Regardless of the factors considered, the SEC recommends that issuers retain adequate records to memorialize the steps taken in the verification process. The proposed rules also clarify that issuers may continue to comply with the “no general solicitation rules” and could sell to sophisticated non-accredited investors.
Because these rules were proposed by the SEC, and not issued as interim final rules as previously expected, the SEC is seeking comments. In her comments regarding the proposal, SEC Chairman Mary L. Schapiro recognized the “very real concerns about the potential impact of lifting the ban on general solicitation” and expressed her hope that the SEC would receive comments on the requirement that an issuer that uses general solicitation take reasonable steps to verify that all of the purchasers are accredited investors. The SEC is requesting comments on a number of areas, including whether the SEC should specify methods for verifying accredited investor status; if so, what kinds of methods should be specified; and whether such methods should be required or discretionary.
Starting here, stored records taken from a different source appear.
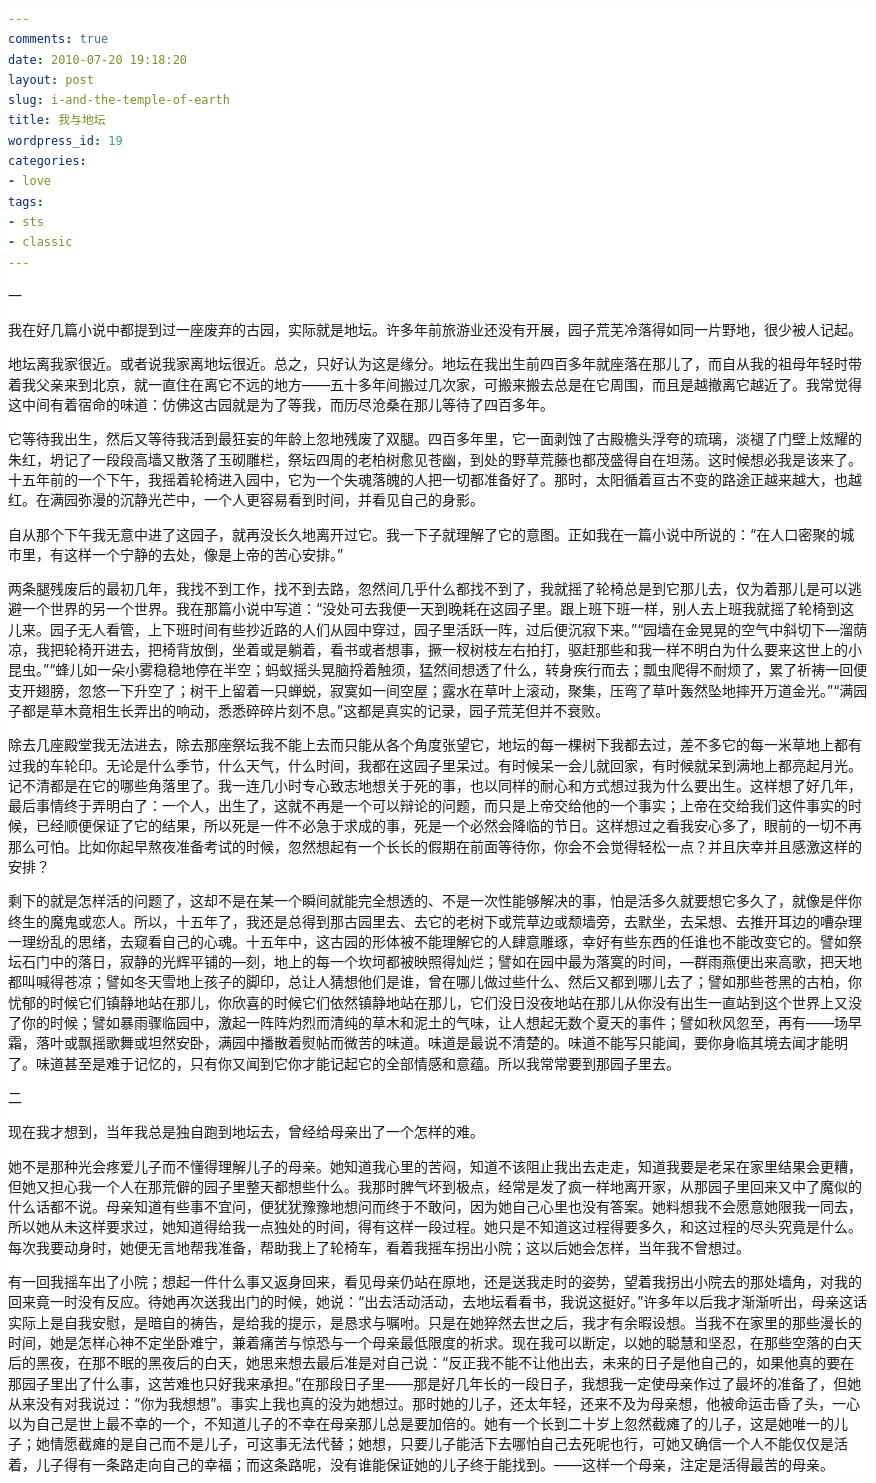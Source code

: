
```yaml
---
comments: true
date: 2010-07-20 19:18:20
layout: post
slug: i-and-the-temple-of-earth
title: 我与地坛
wordpress_id: 19
categories:
- love
tags:
- sts
- classic
---
```



一

我在好几篇小说中都提到过一座废弃的古园，实际就是地坛。许多年前旅游业还没有开展，园子荒芜冷落得如同一片野地，很少被人记起。

地坛离我家很近。或者说我家离地坛很近。总之，只好认为这是缘分。地坛在我出生前四百多年就座落在那儿了，而自从我的祖母年轻时带着我父亲来到北京，就一直住在离它不远的地方——五十多年间搬过几次家，可搬来搬去总是在它周围，而且是越撤离它越近了。我常觉得这中间有着宿命的味道：仿佛这古园就是为了等我，而历尽沧桑在那儿等待了四百多年。

它等待我出生，然后又等待我活到最狂妄的年龄上忽地残废了双腿。四百多年里，它一面剥蚀了古殿檐头浮夸的琉璃，淡褪了门壁上炫耀的朱红，坍记了一段段高墙又散落了玉砌雕栏，祭坛四周的老柏树愈见苍幽，到处的野草荒藤也都茂盛得自在坦荡。这时候想必我是该来了。十五年前的一个下午，我摇着轮椅进入园中，它为一个失魂落魄的人把一切都准备好了。那时，太阳循着亘古不变的路途正越来越大，也越红。在满园弥漫的沉静光芒中，一个人更容易看到时间，并看见自己的身影。

自从那个下午我无意中进了这园子，就再没长久地离开过它。我一下子就理解了它的意图。正如我在一篇小说中所说的：“在人口密聚的城市里，有这样一个宁静的去处，像是上帝的苦心安排。”

两条腿残废后的最初几年，我找不到工作，找不到去路，忽然间几乎什么都找不到了，我就摇了轮椅总是到它那儿去，仅为着那儿是可以逃避一个世界的另一个世界。我在那篇小说中写道：“没处可去我便一天到晚耗在这园子里。跟上班下班一样，别人去上班我就摇了轮椅到这儿来。园子无人看管，上下班时间有些抄近路的人们从园中穿过，园子里活跃一阵，过后便沉寂下来。”“园墙在金晃晃的空气中斜切下—溜荫凉，我把轮椅开进去，把椅背放倒，坐着或是躺着，看书或者想事，撅一杈树枝左右拍打，驱赶那些和我一样不明白为什么要来这世上的小昆虫。”“蜂儿如一朵小雾稳稳地停在半空；蚂蚁摇头晃脑捋着触须，猛然间想透了什么，转身疾行而去；瓢虫爬得不耐烦了，累了祈祷一回便支开翅膀，忽悠一下升空了；树干上留着一只蝉蜕，寂寞如一间空屋；露水在草叶上滚动，聚集，压弯了草叶轰然坠地摔开万道金光。”“满园子都是草木竟相生长弄出的响动，悉悉碎碎片刻不息。”这都是真实的记录，园子荒芜但并不衰败。

除去几座殿堂我无法进去，除去那座祭坛我不能上去而只能从各个角度张望它，地坛的每一棵树下我都去过，差不多它的每一米草地上都有过我的车轮印。无论是什么季节，什么天气，什么时间，我都在这园子里呆过。有时候呆一会儿就回家，有时候就呆到满地上都亮起月光。记不清都是在它的哪些角落里了。我一连几小时专心致志地想关于死的事，也以同样的耐心和方式想过我为什么要出生。这样想了好几年，最后事情终于弄明白了：一个人，出生了，这就不再是一个可以辩论的问题，而只是上帝交给他的一个事实；上帝在交给我们这件事实的时候，已经顺便保证了它的结果，所以死是一件不必急于求成的事，死是一个必然会降临的节日。这样想过之看我安心多了，眼前的一切不再那么可怕。比如你起早熬夜准备考试的时候，忽然想起有一个长长的假期在前面等待你，你会不会觉得轻松一点？并且庆幸并且感激这样的安排？

剩下的就是怎样活的问题了，这却不是在某一个瞬间就能完全想透的、不是一次性能够解决的事，怕是活多久就要想它多久了，就像是伴你终生的魔鬼或恋人。所以，十五年了，我还是总得到那古园里去、去它的老树下或荒草边或颓墙旁，去默坐，去呆想、去推开耳边的嘈杂理一理纷乱的思绪，去窥看自己的心魂。十五年中，这古园的形体被不能理解它的人肆意雕琢，幸好有些东西的任谁也不能改变它的。譬如祭坛石门中的落日，寂静的光辉平铺的—刻，地上的每一个坎坷都被映照得灿烂；譬如在园中最为落寞的时间，—群雨燕便出来高歌，把天地都叫喊得苍凉；譬如冬天雪地上孩子的脚印，总让人猜想他们是谁，曾在哪儿做过些什么、然后又都到哪儿去了；譬如那些苍黑的古柏，你忧郁的时候它们镇静地站在那儿，你欣喜的时候它们依然镇静地站在那儿，它们没日没夜地站在那儿从你没有出生一直站到这个世界上又没了你的时候；譬如暴雨骤临园中，激起一阵阵灼烈而清纯的草木和泥土的气味，让人想起无数个夏天的事件；譬如秋风忽至，再有——场早霜，落叶或飘摇歌舞或坦然安卧，满园中播散着熨帖而微苦的味道。味道是最说不清楚的。味道不能写只能闻，要你身临其境去闻才能明了。味道甚至是难于记忆的，只有你又闻到它你才能记起它的全部情感和意蕴。所以我常常要到那园子里去。

二

现在我才想到，当年我总是独自跑到地坛去，曾经给母亲出了一个怎样的难。

她不是那种光会疼爱儿子而不懂得理解儿子的母亲。她知道我心里的苦闷，知道不该阻止我出去走走，知道我要是老呆在家里结果会更糟，但她又担心我一个人在那荒僻的园子里整天都想些什么。我那时脾气坏到极点，经常是发了疯一样地离开家，从那园子里回来又中了魔似的什么话都不说。母亲知道有些事不宜问，便犹犹豫豫地想问而终于不敢问，因为她自己心里也没有答案。她料想我不会愿意她限我一同去，所以她从未这样要求过，她知道得给我一点独处的时间，得有这样一段过程。她只是不知道这过程得要多久，和这过程的尽头究竟是什么。每次我要动身时，她便无言地帮我准备，帮助我上了轮椅车，看着我摇车拐出小院；这以后她会怎样，当年我不曾想过。

有一回我摇车出了小院；想起一件什么事又返身回来，看见母亲仍站在原地，还是送我走时的姿势，望着我拐出小院去的那处墙角，对我的回来竟一时没有反应。待她再次送我出门的时候，她说：“出去活动活动，去地坛看看书，我说这挺好。”许多年以后我才渐渐听出，母亲这话实际上是自我安慰，是暗自的祷告，是给我的提示，是恳求与嘱咐。只是在她猝然去世之后，我才有余暇设想。当我不在家里的那些漫长的时间，她是怎样心神不定坐卧难宁，兼着痛苦与惊恐与一个母亲最低限度的祈求。现在我可以断定，以她的聪慧和坚忍，在那些空落的白天后的黑夜，在那不眠的黑夜后的白天，她思来想去最后准是对自己说：“反正我不能不让他出去，未来的日子是他自己的，如果他真的要在那园子里出了什么事，这苦难也只好我来承担。”在那段日子里——那是好几年长的一段日子，我想我一定使母亲作过了最坏的准备了，但她从来没有对我说过：“你为我想想”。事实上我也真的没为她想过。那时她的儿子，还太年轻，还来不及为母亲想，他被命运击昏了头，一心以为自己是世上最不幸的一个，不知道儿子的不幸在母亲那儿总是要加倍的。她有一个长到二十岁上忽然截瘫了的儿子，这是她唯一的儿子；她情愿截瘫的是自己而不是儿子，可这事无法代替；她想，只要儿子能活下去哪怕自己去死呢也行，可她又确信一个人不能仅仅是活着，儿子得有一条路走向自己的幸福；而这条路呢，没有谁能保证她的儿子终于能找到。——这样一个母亲，注定是活得最苦的母亲。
The JOBS Act directed the SEC to adopt amendments to Rule 506 and Rule 144A by July 4, 2012. The SEC staff previously stated that that time frame was unrealistic, particularly given the extensive rulemaking still required under the Dodd-Frank Act. Nevertheless, several commissioners expressed their disappointment that the deadline was not met and that, rather than passing the interim final rules as expected, they were approving proposed rules. Commissioner Luis A. Aguilar voted against the proposal, believing it “is not balanced and fails to address the acknowledged increased vulnerability of investors.” The SEC hopes to adopt final rules before the end of the year.